Requirement —
Reproduce each record exactly, but exclude every picture.

Supplied records —
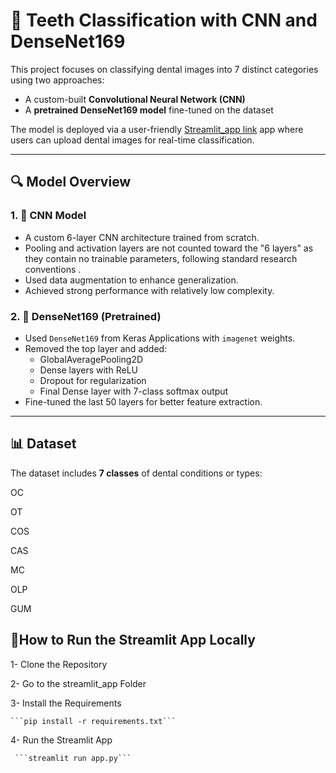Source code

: # 🦷 Teeth Classification with CNN and DenseNet169

This project focuses on classifying dental images into 7 distinct categories using two approaches:

- A custom-built **Convolutional Neural Network (CNN)**
- A **pretrained DenseNet169 model** fine-tuned on the dataset

The model is deployed via a user-friendly [Streamlit_app link](https://nesma-osama-teeth-classification-streamlit-appapp-yza35y.streamlit.app/) app where users can upload dental images for real-time classification.

---
## 🔍 Model Overview

### 1. 🧠 CNN Model
- A custom 6-layer CNN architecture trained from scratch.
- Pooling and activation layers are not counted toward the "6 layers" as they contain no trainable parameters, following standard research conventions .
- Used data augmentation to enhance generalization.
- Achieved strong performance with relatively low complexity.

### 2. 🧠 DenseNet169 (Pretrained)
- Used `DenseNet169` from Keras Applications with `imagenet` weights.
- Removed the top layer and added:
  - GlobalAveragePooling2D
  - Dense layers with ReLU
  - Dropout for regularization
  - Final Dense layer with 7-class softmax output
- Fine-tuned the last 50 layers for better feature extraction.

---

## 📊 Dataset

The dataset includes **7 classes** of dental conditions or types:

OC

OT

COS

CAS

MC

OLP

GUM

## 🚀How to Run the Streamlit App Locally
1- Clone the Repository

2- Go to the streamlit_app Folder

3- Install the Requirements
  
    ```pip install -r requirements.txt```
    
4- Run the Streamlit App

     ```streamlit run app.py```

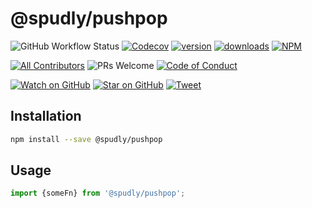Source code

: # @spudly/pushpop

<!-- prettier-ignore-start -->

![GitHub Workflow Status](https://img.shields.io/github/workflow/status/spudly/pushpop/build?style=flat-square)
[![Codecov](https://img.shields.io/codecov/c/github/spudly/pushpop?style=flat-square)](https://codecov.io/gh/spudly/pushpop)
[![version](https://img.shields.io/npm/v/pushpop.svg?style=flat-square)](https://www.npmjs.com/package/pushpop)
[![downloads](https://img.shields.io/npm/dm/pushpop.svg?style=flat-square)](http://www.npmtrends.com/pushpop)
[![NPM](https://img.shields.io/npm/l/pushpop?style=flat-square)](https://github.com/spudly/pushpop/blob/master/LICENSE.md)

[![All Contributors](https://img.shields.io/badge/all_contributors-1-orange.svg?style=flat-square)](#contributors-)
![PRs Welcome](https://img.shields.io/badge/PRs-welcome-brightgreen.svg?style=flat-square)
[![Code of Conduct](https://img.shields.io/badge/code%20of-conduct-ff69b4.svg?style=flat-square)](https://github.com/spudly/pushpop/blob/master/CODE_OF_CONDUCT.md)

[![Watch on GitHub](https://img.shields.io/github/watchers/spudly/pushpop.svg?style=social)](https://github.com/spudly/pushpop/watchers)
[![Star on GitHub](https://img.shields.io/github/stars/spudly/pushpop.svg?style=social)](https://github.com/spudly/pushpop/stargazers)
[![Tweet](https://img.shields.io/twitter/url/https/github.com/spudly/pushpop.svg?style=social)](https://twitter.com/intent/tweet?text=Check%20out%20pushpop%20https%3A%2F%2Fgithub.com%2Fspudly%2Fpushpop)

<!-- prettier-ignore-end -->

## Installation

```bash
npm install --save @spudly/pushpop
```

## Usage

```js
import {someFn} from '@spudly/pushpop';
```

Result —
Source code

: # 🦷 Teeth Classification with CNN and DenseNet169

This project focuses on classifying dental images into 7 distinct categories using two approaches:

- A custom-built **Convolutional Neural Network (CNN)**
- A **pretrained DenseNet169 model** fine-tuned on the dataset

The model is deployed via a user-friendly [Streamlit_app link](https://nesma-osama-teeth-classification-streamlit-appapp-yza35y.streamlit.app/) app where users can upload dental images for real-time classification.

---
## 🔍 Model Overview

### 1. 🧠 CNN Model
- A custom 6-layer CNN architecture trained from scratch.
- Pooling and activation layers are not counted toward the "6 layers" as they contain no trainable parameters, following standard research conventions .
- Used data augmentation to enhance generalization.
- Achieved strong performance with relatively low complexity.

### 2. 🧠 DenseNet169 (Pretrained)
- Used `DenseNet169` from Keras Applications with `imagenet` weights.
- Removed the top layer and added:
  - GlobalAveragePooling2D
  - Dense layers with ReLU
  - Dropout for regularization
  - Final Dense layer with 7-class softmax output
- Fine-tuned the last 50 layers for better feature extraction.

---

## 📊 Dataset

The dataset includes **7 classes** of dental conditions or types:

OC

OT

COS

CAS

MC

OLP

GUM

## 🚀How to Run the Streamlit App Locally
1- Clone the Repository

2- Go to the streamlit_app Folder

3- Install the Requirements
  
    ```pip install -r requirements.txt```
    
4- Run the Streamlit App

     ```streamlit run app.py```

Source code

: # @spudly/pushpop

<!-- prettier-ignore-start -->

![GitHub Workflow Status](https://img.shields.io/github/workflow/status/spudly/pushpop/build?style=flat-square)
[![Codecov](https://img.shields.io/codecov/c/github/spudly/pushpop?style=flat-square)](https://codecov.io/gh/spudly/pushpop)
[![version](https://img.shields.io/npm/v/pushpop.svg?style=flat-square)](https://www.npmjs.com/package/pushpop)
[![downloads](https://img.shields.io/npm/dm/pushpop.svg?style=flat-square)](http://www.npmtrends.com/pushpop)
[![NPM](https://img.shields.io/npm/l/pushpop?style=flat-square)](https://github.com/spudly/pushpop/blob/master/LICENSE.md)

[![All Contributors](https://img.shields.io/badge/all_contributors-1-orange.svg?style=flat-square)](#contributors-)
![PRs Welcome](https://img.shields.io/badge/PRs-welcome-brightgreen.svg?style=flat-square)
[![Code of Conduct](https://img.shields.io/badge/code%20of-conduct-ff69b4.svg?style=flat-square)](https://github.com/spudly/pushpop/blob/master/CODE_OF_CONDUCT.md)

[![Watch on GitHub](https://img.shields.io/github/watchers/spudly/pushpop.svg?style=social)](https://github.com/spudly/pushpop/watchers)
[![Star on GitHub](https://img.shields.io/github/stars/spudly/pushpop.svg?style=social)](https://github.com/spudly/pushpop/stargazers)
[![Tweet](https://img.shields.io/twitter/url/https/github.com/spudly/pushpop.svg?style=social)](https://twitter.com/intent/tweet?text=Check%20out%20pushpop%20https%3A%2F%2Fgithub.com%2Fspudly%2Fpushpop)

<!-- prettier-ignore-end -->

## Installation

```bash
npm install --save @spudly/pushpop
```

## Usage

```js
import {someFn} from '@spudly/pushpop';
```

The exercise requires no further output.